▶ _To do_: Only the lines from the beginning of the entries through the one that holds "Es ermöglicht dir" may appear in the answer, written out exactly and free of pictures.

▶ _Supplied records_:
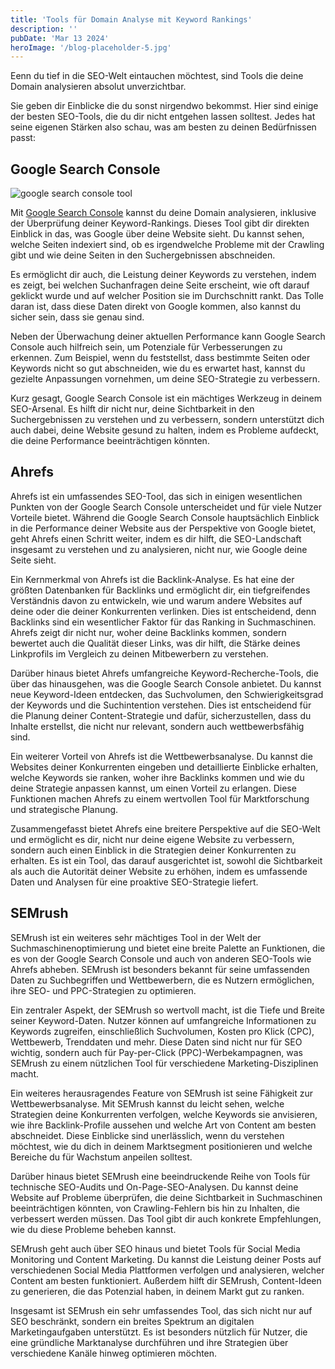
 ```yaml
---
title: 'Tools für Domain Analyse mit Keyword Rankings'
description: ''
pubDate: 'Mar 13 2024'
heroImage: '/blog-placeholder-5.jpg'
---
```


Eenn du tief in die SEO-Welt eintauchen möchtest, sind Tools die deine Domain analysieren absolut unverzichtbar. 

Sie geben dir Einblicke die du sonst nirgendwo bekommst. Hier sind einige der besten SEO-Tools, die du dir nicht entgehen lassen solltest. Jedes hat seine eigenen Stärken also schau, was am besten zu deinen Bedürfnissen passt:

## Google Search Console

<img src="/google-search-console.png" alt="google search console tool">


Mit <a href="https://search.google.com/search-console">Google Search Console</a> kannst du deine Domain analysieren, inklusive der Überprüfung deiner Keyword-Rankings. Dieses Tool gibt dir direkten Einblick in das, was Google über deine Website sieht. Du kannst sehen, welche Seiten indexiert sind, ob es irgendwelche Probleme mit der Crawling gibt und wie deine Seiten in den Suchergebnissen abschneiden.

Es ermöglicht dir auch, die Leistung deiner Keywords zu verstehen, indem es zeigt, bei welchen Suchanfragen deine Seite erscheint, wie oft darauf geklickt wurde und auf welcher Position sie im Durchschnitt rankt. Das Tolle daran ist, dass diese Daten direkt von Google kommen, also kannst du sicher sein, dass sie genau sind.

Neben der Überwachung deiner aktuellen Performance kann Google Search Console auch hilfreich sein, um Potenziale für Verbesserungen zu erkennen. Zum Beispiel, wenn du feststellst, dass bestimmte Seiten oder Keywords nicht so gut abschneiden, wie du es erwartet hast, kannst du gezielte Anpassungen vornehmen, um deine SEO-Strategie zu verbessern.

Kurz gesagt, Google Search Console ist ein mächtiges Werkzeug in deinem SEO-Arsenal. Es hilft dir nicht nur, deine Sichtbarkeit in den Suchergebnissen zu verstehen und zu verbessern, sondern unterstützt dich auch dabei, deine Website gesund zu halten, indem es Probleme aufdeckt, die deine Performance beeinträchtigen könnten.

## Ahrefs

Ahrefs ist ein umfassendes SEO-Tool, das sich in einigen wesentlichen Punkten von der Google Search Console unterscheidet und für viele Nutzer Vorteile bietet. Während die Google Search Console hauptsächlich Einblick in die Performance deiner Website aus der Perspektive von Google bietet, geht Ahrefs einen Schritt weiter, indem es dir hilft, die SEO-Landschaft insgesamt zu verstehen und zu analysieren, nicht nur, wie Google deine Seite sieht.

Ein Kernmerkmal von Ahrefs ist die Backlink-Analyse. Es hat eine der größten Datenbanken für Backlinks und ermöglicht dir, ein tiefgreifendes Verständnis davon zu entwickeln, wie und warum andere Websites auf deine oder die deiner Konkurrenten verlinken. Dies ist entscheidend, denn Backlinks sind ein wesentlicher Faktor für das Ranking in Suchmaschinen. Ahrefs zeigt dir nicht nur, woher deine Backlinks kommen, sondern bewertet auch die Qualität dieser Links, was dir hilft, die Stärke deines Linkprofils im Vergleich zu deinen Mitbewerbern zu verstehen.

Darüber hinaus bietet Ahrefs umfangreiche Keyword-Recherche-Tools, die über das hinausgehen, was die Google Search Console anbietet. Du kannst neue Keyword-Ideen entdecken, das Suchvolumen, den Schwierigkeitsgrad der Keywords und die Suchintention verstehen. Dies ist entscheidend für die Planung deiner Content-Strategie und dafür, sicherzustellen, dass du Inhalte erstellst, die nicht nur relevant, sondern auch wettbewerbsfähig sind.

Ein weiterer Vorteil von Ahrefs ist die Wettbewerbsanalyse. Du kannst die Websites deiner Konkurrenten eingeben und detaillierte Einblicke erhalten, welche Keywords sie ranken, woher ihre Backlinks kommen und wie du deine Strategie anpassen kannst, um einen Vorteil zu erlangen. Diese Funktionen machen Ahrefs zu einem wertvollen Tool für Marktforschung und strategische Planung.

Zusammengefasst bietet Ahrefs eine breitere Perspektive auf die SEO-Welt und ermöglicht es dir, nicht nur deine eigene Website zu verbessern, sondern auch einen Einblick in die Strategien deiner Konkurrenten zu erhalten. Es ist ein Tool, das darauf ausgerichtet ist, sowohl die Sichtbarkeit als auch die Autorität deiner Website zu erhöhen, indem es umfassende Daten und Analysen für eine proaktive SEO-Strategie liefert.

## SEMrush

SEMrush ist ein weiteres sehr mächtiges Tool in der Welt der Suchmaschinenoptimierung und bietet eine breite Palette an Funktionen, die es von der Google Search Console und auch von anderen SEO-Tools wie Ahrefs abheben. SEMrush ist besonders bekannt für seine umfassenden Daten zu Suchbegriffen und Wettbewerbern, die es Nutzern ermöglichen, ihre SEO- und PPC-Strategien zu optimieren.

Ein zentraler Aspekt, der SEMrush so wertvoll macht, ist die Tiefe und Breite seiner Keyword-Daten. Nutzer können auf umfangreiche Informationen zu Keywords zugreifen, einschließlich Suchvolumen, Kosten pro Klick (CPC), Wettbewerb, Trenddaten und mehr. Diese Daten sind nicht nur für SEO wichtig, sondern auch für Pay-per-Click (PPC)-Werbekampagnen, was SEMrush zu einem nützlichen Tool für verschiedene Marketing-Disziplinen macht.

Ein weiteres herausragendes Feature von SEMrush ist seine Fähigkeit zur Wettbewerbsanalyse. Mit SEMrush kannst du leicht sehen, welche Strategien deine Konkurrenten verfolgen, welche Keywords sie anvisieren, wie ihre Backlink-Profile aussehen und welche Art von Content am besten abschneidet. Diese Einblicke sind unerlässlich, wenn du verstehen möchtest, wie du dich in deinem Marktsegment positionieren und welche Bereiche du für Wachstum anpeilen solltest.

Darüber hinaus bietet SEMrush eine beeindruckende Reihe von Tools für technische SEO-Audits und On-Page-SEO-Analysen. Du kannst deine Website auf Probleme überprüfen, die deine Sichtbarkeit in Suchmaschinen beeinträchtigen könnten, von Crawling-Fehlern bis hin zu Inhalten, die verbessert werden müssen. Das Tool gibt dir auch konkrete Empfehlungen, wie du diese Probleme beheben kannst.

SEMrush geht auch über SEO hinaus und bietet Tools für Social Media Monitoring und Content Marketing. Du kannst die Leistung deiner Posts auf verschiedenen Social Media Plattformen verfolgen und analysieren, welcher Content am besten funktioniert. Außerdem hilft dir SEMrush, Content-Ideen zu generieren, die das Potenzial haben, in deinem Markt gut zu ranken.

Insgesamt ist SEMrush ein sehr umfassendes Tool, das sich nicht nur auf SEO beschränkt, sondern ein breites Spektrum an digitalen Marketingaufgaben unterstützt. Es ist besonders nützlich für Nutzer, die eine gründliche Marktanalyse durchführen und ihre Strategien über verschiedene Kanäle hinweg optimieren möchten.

▶ _Completed task_:
 ```yaml
---
title: 'Tools für Domain Analyse mit Keyword Rankings'
description: ''
pubDate: 'Mar 13 2024'
heroImage: '/blog-placeholder-5.jpg'
---
```


Eenn du tief in die SEO-Welt eintauchen möchtest, sind Tools die deine Domain analysieren absolut unverzichtbar. 

Sie geben dir Einblicke die du sonst nirgendwo bekommst. Hier sind einige der besten SEO-Tools, die du dir nicht entgehen lassen solltest. Jedes hat seine eigenen Stärken also schau, was am besten zu deinen Bedürfnissen passt:

## Google Search Console

<img src="/google-search-console.png" alt="google search console tool">


Mit <a href="https://search.google.com/search-console">Google Search Console</a> kannst du deine Domain analysieren, inklusive der Überprüfung deiner Keyword-Rankings. Dieses Tool gibt dir direkten Einblick in das, was Google über deine Website sieht. Du kannst sehen, welche Seiten indexiert sind, ob es irgendwelche Probleme mit der Crawling gibt und wie deine Seiten in den Suchergebnissen abschneiden.

Es ermöglicht dir auch, die Leistung deiner Keywords zu verstehen, indem es zeigt, bei welchen Suchanfragen deine Seite erscheint, wie oft darauf geklickt wurde und auf welcher Position sie im Durchschnitt rankt. Das Tolle daran ist, dass diese Daten direkt von Google kommen, also kannst du sicher sein, dass sie genau sind.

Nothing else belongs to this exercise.